In Caplinger v. Medtronic, Inc., No. 12-cv-630, 2013 WL 453133 (W.D. Ok. Feb. 6, 2013), the district court rejected plaintiff’s argument that medical device claims premised on off-label promotion automatically escape express preemption under § 360k of the Medical Device Amendments (MDA) to the Food, Drug, and Cosmetic Act.
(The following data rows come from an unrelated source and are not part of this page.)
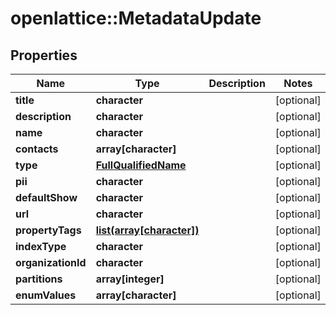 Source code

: # openlattice::MetadataUpdate

## Properties
Name | Type | Description | Notes
------------ | ------------- | ------------- | -------------
**title** | **character** |  | [optional] 
**description** | **character** |  | [optional] 
**name** | **character** |  | [optional] 
**contacts** | **array[character]** |  | [optional] 
**type** | [**FullQualifiedName**](FullQualifiedName.md) |  | [optional] 
**pii** | **character** |  | [optional] 
**defaultShow** | **character** |  | [optional] 
**url** | **character** |  | [optional] 
**propertyTags** | [**list(array[character])**](array.md) |  | [optional] 
**indexType** | **character** |  | [optional] 
**organizationId** | **character** |  | [optional] 
**partitions** | **array[integer]** |  | [optional] 
**enumValues** | **array[character]** |  | [optional] 


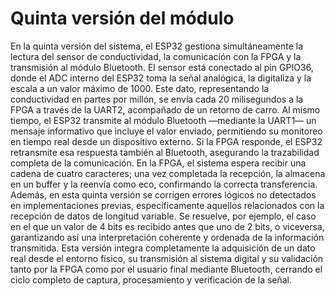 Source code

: # Quinta versión del módulo

En la quinta versión del sistema, el ESP32 gestiona simultáneamente la lectura del sensor de conductividad, la comunicación con la FPGA y la transmisión al módulo Bluetooth. El sensor está conectado al pin GPIO36, donde el ADC interno del ESP32 toma la señal analógica, la digitaliza y la escala a un valor máximo de 1000. Este dato, representando la conductividad en partes por millón, se envía cada 20 milisegundos a la FPGA a través de la UART2, acompañado de un retorno de carro. Al mismo tiempo, el ESP32 transmite al módulo Bluetooth —mediante la UART1— un mensaje informativo que incluye el valor enviado, permitiendo su monitoreo en tiempo real desde un dispositivo externo. Si la FPGA responde, el ESP32 retransmite esa respuesta también al Bluetooth, asegurando la trazabilidad completa de la comunicación. En la FPGA, el sistema espera recibir una cadena de cuatro caracteres; una vez completada la recepción, la almacena en un buffer y la reenvía como eco, confirmando la correcta transferencia. Además, en esta quinta versión se corrigen errores lógicos no detectados en implementaciones previas, específicamente aquellos relacionados con la recepción de datos de longitud variable. Se resuelve, por ejemplo, el caso en el que un valor de 4 bits es recibido antes que uno de 2 bits, o viceversa, garantizando así una interpretación coherente y ordenada de la información transmitida. Esta versión integra completamente la adquisición de un dato real desde el entorno físico, su transmisión al sistema digital y su validación tanto por la FPGA como por el usuario final mediante Bluetooth, cerrando el ciclo completo de captura, procesamiento y verificación de la señal.

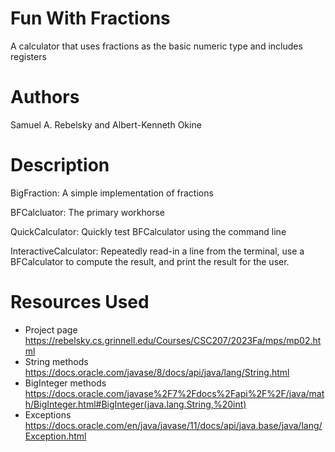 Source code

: # Fun With Fractions
A calculator that uses fractions as the basic numeric type and includes registers

# Authors
Samuel A. Rebelsky and Albert-Kenneth Okine

# Description
BigFraction: A simple implementation of fractions

BFCalcluator: The primary workhorse

QuickCalculator: Quickly test BFCalculator using the command line

InteractiveCalculator: Repeatedly read-in a line from the terminal, use a BFCalculator to compute the result, and print the result for the user.

# Resources Used
- Project page https://rebelsky.cs.grinnell.edu/Courses/CSC207/2023Fa/mps/mp02.html
- String methods https://docs.oracle.com/javase/8/docs/api/java/lang/String.html
- BigInteger methods https://docs.oracle.com/javase%2F7%2Fdocs%2Fapi%2F%2F/java/math/BigInteger.html#BigInteger(java.lang.String,%20int)
- Exceptions https://docs.oracle.com/en/java/javase/11/docs/api/java.base/java/lang/Exception.html
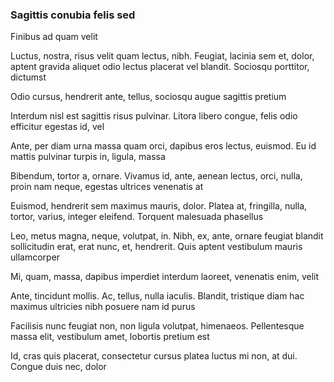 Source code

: ### Sagittis conubia felis sed

Finibus ad quam velit

Luctus, nostra, risus velit quam lectus, nibh. Feugiat, lacinia sem et, dolor, aptent gravida aliquet odio lectus placerat vel blandit. Sociosqu porttitor, dictumst

Odio cursus, hendrerit ante, tellus, sociosqu augue sagittis pretium

Interdum nisl est sagittis risus pulvinar. Litora libero congue, felis odio efficitur egestas id, vel

Ante, per diam urna massa quam orci, dapibus eros lectus, euismod. Eu id mattis pulvinar turpis in, ligula, massa

Bibendum, tortor a, ornare. Vivamus id, ante, aenean lectus, orci, nulla, proin nam neque, egestas ultrices venenatis at

Euismod, hendrerit sem maximus mauris, dolor. Platea at, fringilla, nulla, tortor, varius, integer eleifend. Torquent malesuada phasellus

Leo, metus magna, neque, volutpat, in. Nibh, ex, ante, ornare feugiat blandit sollicitudin erat, erat nunc, et, hendrerit. Quis aptent vestibulum mauris ullamcorper

Mi, quam, massa, dapibus imperdiet interdum laoreet, venenatis enim, velit

Ante, tincidunt mollis. Ac, tellus, nulla iaculis. Blandit, tristique diam hac maximus ultricies nibh posuere nam id purus

Facilisis nunc feugiat non, non ligula volutpat, himenaeos. Pellentesque massa elit, vestibulum amet, lobortis pretium est

Id, cras quis placerat, consectetur cursus platea luctus mi non, at dui. Congue duis nec, dolor


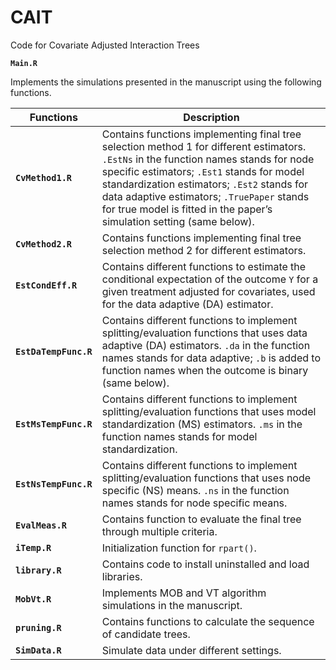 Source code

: # CAIT
Code for Covariate Adjusted Interaction Trees

**`Main.R`**

Implements the simulations presented in the manuscript using the following functions.

Functions | Description
----------|------------
**`CvMethod1.R`** | Contains functions implementing final tree selection method 1 for different estimators. `.EstNs` in the function names stands for node specific estimators; `.Est1` stands for model standardization estimators; `.Est2` stands for data adaptive estimators; `.TruePaper` stands for true model is fitted in the paper’s simulation setting (same below).
**`CvMethod2.R`** | Contains functions implementing final tree selection method 2 for different estimators. 
**`EstCondEff.R`** | Contains different functions to estimate the conditional expectation of the outcome `Y` for a given treatment adjusted for covariates, used for the data adaptive (DA) estimator.
**`EstDaTempFunc.R`** | Contains different functions to implement splitting/evaluation functions that uses data adaptive (DA) estimators. `.da` in the function names stands for data adaptive; `.b` is added to function names when the outcome is binary (same below).
**`EstMsTempFunc.R`** | Contains different functions to implement splitting/evaluation functions that uses model standardization (MS) estimators. `.ms` in the function names stands for model standardization.
**`EstNsTempFunc.R`** | Contains different functions to implement splitting/evaluation functions that uses node specific (NS) means. `.ns` in the function names stands for node specific means.
**`EvalMeas.R`** | Contains function to evaluate the final tree through multiple criteria.
**`iTemp.R`** | Initialization function for `rpart()`.
**`library.R`** | Contains code to install uninstalled and load libraries. 
**`MobVt.R`** | Implements MOB and VT algorithm simulations in the manuscript.
**`pruning.R`** | Contains functions to calculate the sequence of candidate trees.
**`SimData.R`** | Simulate data under different settings. 
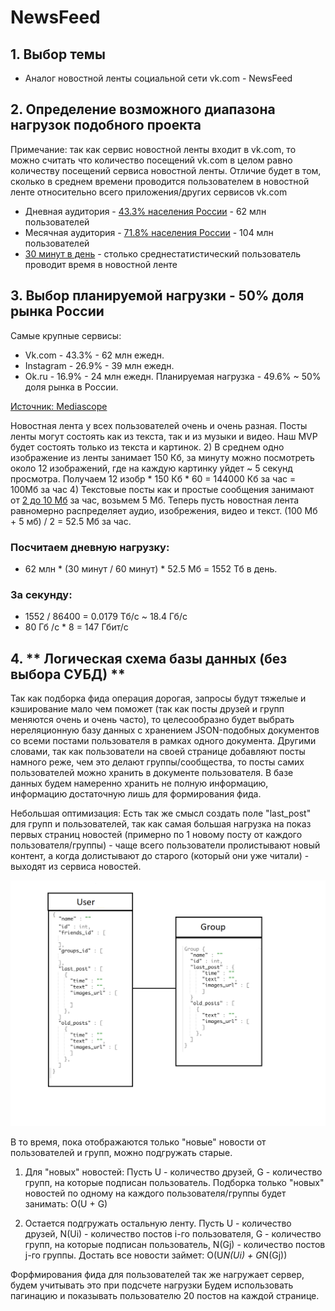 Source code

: # NewsFeed

## 1. **Выбор темы**
- Аналог новостной ленты социальной сети vk.com - NewsFeed
## 2. **Определение возможного диапазона нагрузок подобного проекта**
Примечание: так как сервис новостной ленты входит в vk.com, то можно считать что количество посещений vk.com в целом равно количеству посещений сервиса новостной ленты. Отличие будет в том, сколько в среднем времени проводится пользователем в новостной ленте относительно всего приложения/других сервисов vk.com
- Дневная аудитория - [43.3% населения России](https://popsters.ru/blog/post/svezhie-dannye-o-vk) - 62 млн пользователей
- Месячная аудитория - [71.8% населения России](https://popsters.ru/blog/post/svezhie-dannye-o-vk) - 104 млн пользователей
- [30 минут в день](https://www.emarketer.com/content/emarketer-reduces-us-time-spent-estimates-for-facebook-and-snapchat) - столько среднестатистический пользователь проводит время в новостной ленте

## 3. **Выбор планируемой нагрузки - 50% доля рынка России**
Самые крупные сервисы:
- Vk.com - 43.3% - 62 млн ежедн.
- Instagram - 26.9% - 39 млн ежедн.
- Ok.ru - 16.9% - 24 млн ежедн. 
Планируемая нагрузка - 49.6% ~ 50% доля рынка в России.

[Источник: Mediascope](https://popsters.ru/blog/post/svezhie-dannye-o-vk)

Новостная лента у всех пользователей очень и очень разная. Посты ленты могут состоять как из текста, так и из музыки и видео. Наш MVP будет состоять только из текста и картинок.
2) В среднем одно изображение из ленты занимает 150 Кб, за минуту можно посмотреть около 12 изображений, где на каждую картинку уйдет ~ 5 секунд просмотра. Получаем 12 изобр * 150 Кб * 60 = 144000 Кб за час = 100Мб за час
4) Текстовые посты как и простые сообщения занимают от [2 до 10 Мб](https://teztele.com/skolko-internet-trafika-potreblyayut-populyarnye-prilozheniya/) за час, возьмем 5 Мб.
Теперь пусть новостная лента равномерно распределяет аудио, изобрежения, видео и текст. (100 Мб + 5 мб) / 2 = 52.5 Мб за час.
### Посчитаем дневную нагрузку:
- 62 млн * (30 минут / 60 минут) * 52.5 Мб = 1552 Тб в день. 
### За секунду:
- 1552 / 86400  = 0.0179 Тб/с ~ 18.4 Гб/с
- 80 Гб /с * 8 = 147 Гбит/с

## 4. ** Логическая схема базы данных (без выбора СУБД) **
Так как подборка фида операция дорогая, запросы будут тяжелые и кэширование мало чем поможет (так как посты друзей и групп меняются очень и очень часто), то целесообразно будет выбрать нереляционную базу данных с хранением JSON-подобных документов со всеми постами пользователя в рамках одного документа. Другими словами, так как пользователи на своей странице добавляют посты намного реже, чем это делают группы/сообщества, то посты самих пользователей можно хранить в документе пользователя. В базе данных будем намеренно хранить не полную информацию, информацию достаточную лишь для формирования фида. 

Небольшая оптимизация:
Есть так же смысл создать поле "last_post" для групп и пользователей, так как самая большая нагрузка на показ первых страниц новостей (примерно по 1 новому посту от каждого пользователя/группы) - чаще всего пользователи пролистывают новый контент, а когда долистывают до старого (который они уже читали) - выходят из сервиса новостей. 
 
![DB](./images/DB.png)

В то время, пока отображаются только "новые" новости от пользователей и групп, можно подгружать старые.
1) Для "новых" новостей:
Пусть U - количество друзей,  G - количество групп, на которые подписан пользователь. Подборка только "новых" новостей по одному на каждого пользователя/группы будет занимать:
O(U + G)

2) Остается подгружать остальную ленту.
Пусть U - количество друзей, N(Ui) - количество постов i-го пользователя, G - количество групп, на которые подписан пользователь, N(Gj) - количество постов j-го группы. Достать все новости займет:
O(U*N(Ui) + G*N(Gj))

Форфмирования фида для пользователей так же нагружает сервер, будем учитывать это при подсчете нагрузки
Будем использовать пагинацию и показывать пользователю 20 постов на каждой странице.
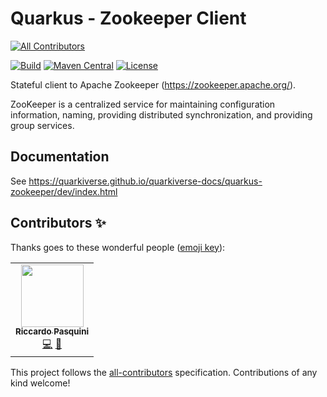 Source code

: # Quarkus - Zookeeper Client

<!-- ALL-CONTRIBUTORS-BADGE:START - Do not remove or modify this section -->
[![All Contributors](https://img.shields.io/badge/all_contributors-1-orange.svg?style=flat-square)](#contributors-)
<!-- ALL-CONTRIBUTORS-BADGE:END -->
[![Build](<https://img.shields.io/github/workflow/status/quarkiverse/quarkus-zookeeper-client/Build?logo=GitHub&style=flat-square>)](https://github.com/quarkiverse/quarkus-zookeeper-client/actions?query=workflow%3ABuild)
[![Maven Central](https://img.shields.io/maven-central/v/io.quarkiverse.quarkus-zookeeper/quarkus-zookeeper.svg?label=Maven%20Central&style=flat-square)](https://search.maven.org/artifact/io.quarkiverse.quarkus-zookeeper/quarkus-zookeeper)
[![License](https://img.shields.io/badge/License-Apache%202.0-blue.svg?style=flat-square)](https://opensource.org/licenses/Apache-2.0)

Stateful client to Apache Zookeeper (https://zookeeper.apache.org/).

ZooKeeper is a centralized service for maintaining configuration information, naming, providing distributed synchronization, and providing group services.

## Documentation

See https://quarkiverse.github.io/quarkiverse-docs/quarkus-zookeeper/dev/index.html

## Contributors ✨

Thanks goes to these wonderful people ([emoji key](https://allcontributors.org/docs/en/emoji-key)):

<!-- ALL-CONTRIBUTORS-LIST:START - Do not remove or modify this section -->
<!-- prettier-ignore-start -->
<!-- markdownlint-disable -->
<table>
  <tr>
    <td align="center"><a href="https://github.com/morphy76"><img src="https://avatars.githubusercontent.com/u/987000?v=4?s=100" width="100px;" alt=""/><br /><sub><b>Riccardo Pasquini</b></sub></a><br /><a href="https://github.com/quarkiverse/quarkus-zookeeper-client/commits?author=morphy76" title="Code">💻</a> <a href="#maintenance-morphy76" title="Maintenance">🚧</a></td>
  </tr>
</table>

<!-- markdownlint-restore -->
<!-- prettier-ignore-end -->

<!-- ALL-CONTRIBUTORS-LIST:END -->

This project follows the [all-contributors](https://github.com/all-contributors/all-contributors) specification. Contributions of any kind welcome!
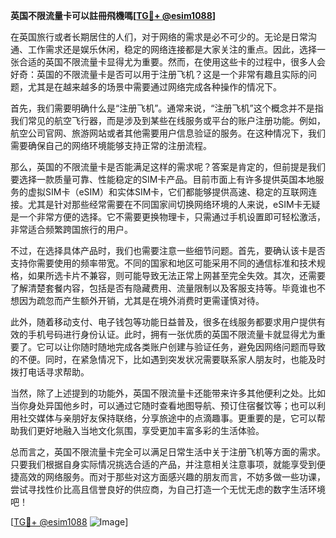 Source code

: **英国不限流量卡可以註冊飛機嗎[[TG💪+ @esim1088](https://t.me/s/esim1088)]**

在英国旅行或者长期居住的人们，对于网络的需求是必不可少的。无论是日常沟通、工作需求还是娱乐休闲，稳定的网络连接都是大家关注的重点。因此，选择一张合适的英国不限流量卡显得尤为重要。然而，在使用这些卡的过程中，很多人会好奇：英国的不限流量卡是否可以用于注册飞机？这是一个非常有趣且实际的问题，尤其是在越来越多的场景中需要通过网络完成各种操作的情况下。

首先，我们需要明确什么是“注册飞机”。通常来说，“注册飞机”这个概念并不是指我们常见的航空飞行器，而是涉及到某些在线服务或平台的账户注册功能。例如，航空公司官网、旅游网站或者其他需要用户信息验证的服务。在这种情况下，我们需要确保自己的网络环境能够支持正常的注册流程。

那么，英国的不限流量卡是否能满足这样的需求呢？答案是肯定的，但前提是我们要选择一款质量可靠、性能稳定的SIM卡产品。目前市面上有许多提供英国本地服务的虚拟SIM卡（eSIM）和实体SIM卡，它们都能够提供高速、稳定的互联网连接。尤其是针对那些经常需要在不同国家间切换网络环境的人来说，eSIM卡无疑是一个非常方便的选择。它不需要更换物理卡，只需通过手机设置即可轻松激活，非常适合频繁跨国旅行的用户。

不过，在选择具体产品时，我们也需要注意一些细节问题。首先，要确认该卡是否支持你需要使用的频率带宽。不同的国家和地区可能采用不同的通信标准和技术规格，如果所选卡片不兼容，则可能导致无法正常上网甚至完全失效。其次，还需要了解清楚套餐内容，包括是否有隐藏费用、流量限制以及客服支持等。毕竟谁也不想因为疏忽而产生额外开销，尤其是在境外消费时更需谨慎对待。

此外，随着移动支付、电子钱包等功能日益普及，很多在线服务都要求用户提供有效的手机号码进行身份认证。此时，拥有一张优质的英国不限流量卡就显得尤为重要了。它可以让你随时随地完成各类账户创建与验证任务，避免因网络问题而导致的不便。同时，在紧急情况下，比如遇到突发状况需要联系家人朋友时，也能及时拨打电话寻求帮助。

当然，除了上述提到的功能外，英国不限流量卡还能带来许多其他便利之处。比如当你身处异国他乡时，可以通过它随时查看地图导航、预订住宿餐饮等；也可以利用社交媒体与亲朋好友保持联络，分享旅途中的点滴趣事。更重要的是，它可以帮助我们更好地融入当地文化氛围，享受更加丰富多彩的生活体验。

总而言之，英国不限流量卡完全可以满足日常生活中关于注册飞机等方面的需求。只要我们根据自身实际情况挑选合适的产品，并注意相关注意事项，就能享受到便捷高效的网络服务。而对于那些对这方面感兴趣的朋友而言，不妨多做一些功课，尝试寻找性价比高且信誉良好的供应商，为自己打造一个无忧无虑的数字生活环境吧！

[[TG💪+ @esim1088](https://t.me/s/esim1088) ![Image](https://i.postimg.cc/4NQfJmqS/Snipaste-2025-05-13-00-14-12.png)]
In rejecting this argument, the Court held that the federal requirements imposed by the pre-market approval (PMA) process for Class III medical devices applied to the device, rather than to a particular use: “nothing in § 360k(a) suggests that the preemption analysis somehow depends on how the device is being promoted to be used.” 2013 WL 453133, at *10. The Court thus held that off-label promotion allegations are subject to preemption under the MDA. The Court then held that plaintiff’s off-label claims were impliedly preempted under Buckman because they did not validly “parallel” a state law claim and were “not genuinely equivalent” to the state law duty to provide adequate warnings. 2013 WL 453133, at *10 n.4. Rather, the Court stressed, “the concept of ‘off-label use’ is a creature of the FDCA, is defined by the FDCA, and is not a part of Oklahoma substantive law.” Id. at *11.

Courts are divided on this issue but Caplinger will be helpful precedent for medical device manufacturer defendants arguing preemption of off-label claims.